A garantia do território quilombola é uma questão de saúde mental para estes povos, por isto a importância deste encontro. Segundo a membra da Comissão de Psicologia e Povos do Cerrado, a reunião foi iniciada com a contextualização sobre a atual situação da regularização fundiária do território, buscando saber qual o andamento do processo jurídico e o que pode ser feito para dar celeridade.

“Apresentamos a gravidade de lesões de direitos que sofremos dentro do território em decorrência da morosidade processual, além da ausência de políticas de saúde, educação, saneamento básico, moradia, entre outras.”.

No foco das políticas públicas, durante a reunião Fátima Barros também falou sobre a ausência de uma escola de referência para os povos quilombolas no Bico do Papagaio:

“Destacamos a importância de nossos filhos terem direito um currículo respeitoso com nossa identidade.”.

Diante das demandas apresentadas, o procurador federal Thales Cavalcanti Coelho apresentou o andamento do processo, fez uma contextualização sobre a conjuntura política do país e orientou no sentido de todos os passos serem cautelosos, visto que a esfera jurídica é a última instância. Em relação às negações de políticas públicas para a comunidade ele orientou que a comunidade demande o MPF, pois este só poderá atuar se for demandado pelas comunidades.

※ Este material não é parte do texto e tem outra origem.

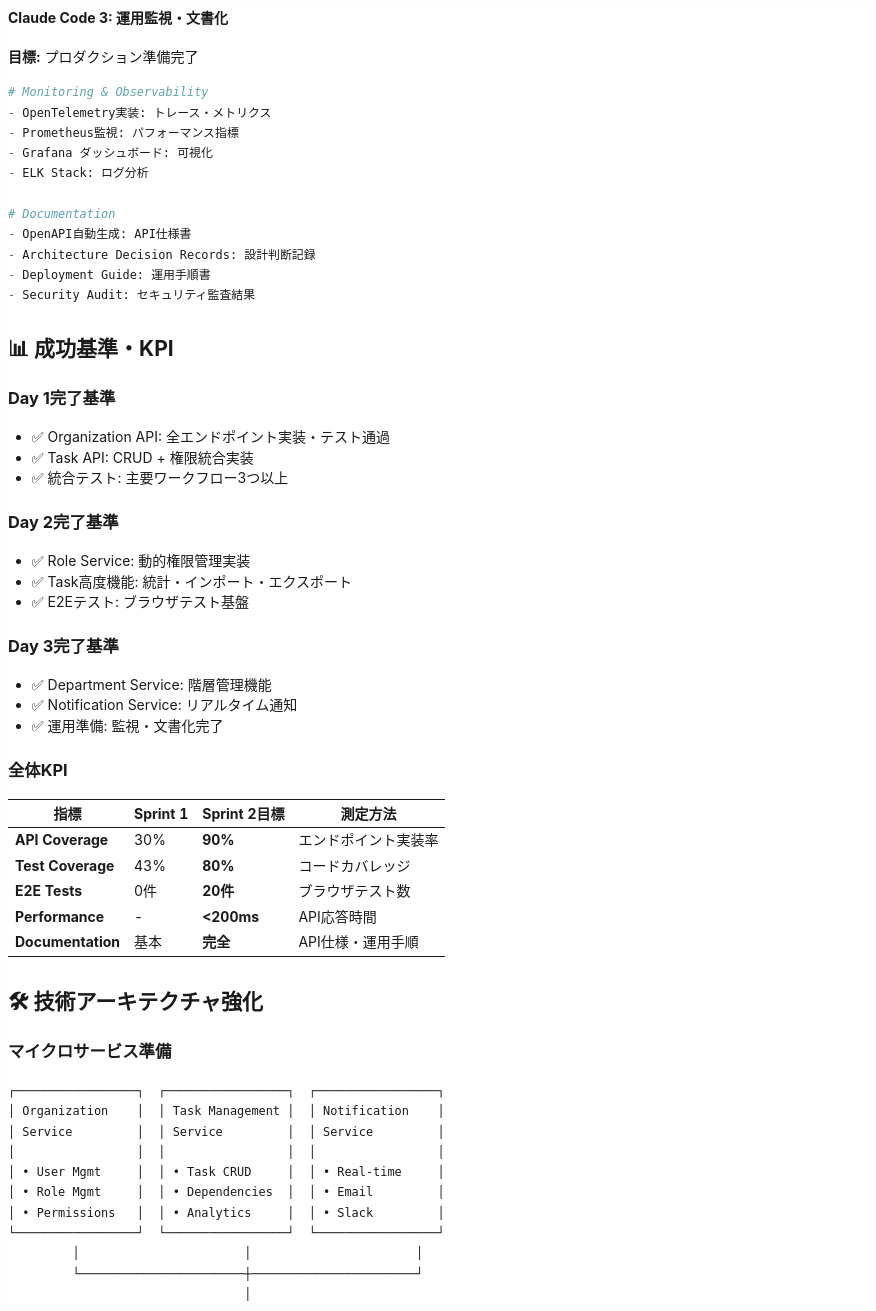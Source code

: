 #### Claude Code 3: 運用監視・文書化
**目標:** プロダクション準備完了

```python
# Monitoring & Observability
- OpenTelemetry実装: トレース・メトリクス
- Prometheus監視: パフォーマンス指標
- Grafana ダッシュボード: 可視化
- ELK Stack: ログ分析

# Documentation
- OpenAPI自動生成: API仕様書
- Architecture Decision Records: 設計判断記録
- Deployment Guide: 運用手順書
- Security Audit: セキュリティ監査結果
```

## 📊 成功基準・KPI

### Day 1完了基準
- ✅ Organization API: 全エンドポイント実装・テスト通過
- ✅ Task API: CRUD + 権限統合実装
- ✅ 統合テスト: 主要ワークフロー3つ以上

### Day 2完了基準
- ✅ Role Service: 動的権限管理実装
- ✅ Task高度機能: 統計・インポート・エクスポート
- ✅ E2Eテスト: ブラウザテスト基盤

### Day 3完了基準
- ✅ Department Service: 階層管理機能
- ✅ Notification Service: リアルタイム通知
- ✅ 運用準備: 監視・文書化完了

### 全体KPI
| 指標 | Sprint 1 | Sprint 2目標 | 測定方法 |
|------|----------|-------------|----------|
| **API Coverage** | 30% | **90%** | エンドポイント実装率 |
| **Test Coverage** | 43% | **80%** | コードカバレッジ |
| **E2E Tests** | 0件 | **20件** | ブラウザテスト数 |
| **Performance** | - | **<200ms** | API応答時間 |
| **Documentation** | 基本 | **完全** | API仕様・運用手順 |

## 🛠️ 技術アーキテクチャ強化

### マイクロサービス準備
```
┌─────────────────┐  ┌─────────────────┐  ┌─────────────────┐
│ Organization    │  │ Task Management │  │ Notification    │
│ Service         │  │ Service         │  │ Service         │
│                 │  │                 │  │                 │
│ • User Mgmt     │  │ • Task CRUD     │  │ • Real-time     │
│ • Role Mgmt     │  │ • Dependencies  │  │ • Email         │
│ • Permissions   │  │ • Analytics     │  │ • Slack         │
└─────────────────┘  └─────────────────┘  └─────────────────┘
         │                       │                       │
         └───────────────────────┼───────────────────────┘
                                 │
```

Os grandes empreendimentos do Rio Araguaína, Hidrelétrica de Marabá e Hidrovia Araguaína Tocantins que provocam impacto ambiental nos territórios quilombolas do Bico do Papagaio também foram observados durante a reunião:

“Ressaltamos ao procurador que, neste momento, o MPF está sendo o espaço onde os povos e comunidades tradicionais buscam respaldo jurídico para tentar resguardar e garantir seus direitos e por isso essa relação de aproximação com a comunidade é de fundamental importância.”.

Aproveitando a ocasião a membra da Comissão Especial de Psicologia e Povos do Cerrado do CRP-23, líder quilombola Fátima Barros, fez um convite verbal ao procurador para fazer uma visita à Comunidade Quilombola Ilha de São Vicente em maio de 2020.

O procurador federal se colocou a disposição para receber pessoalmente as solicitações da comunidade e também fez orientações sobre como encaminhar as demandas para o MPF via site institucional.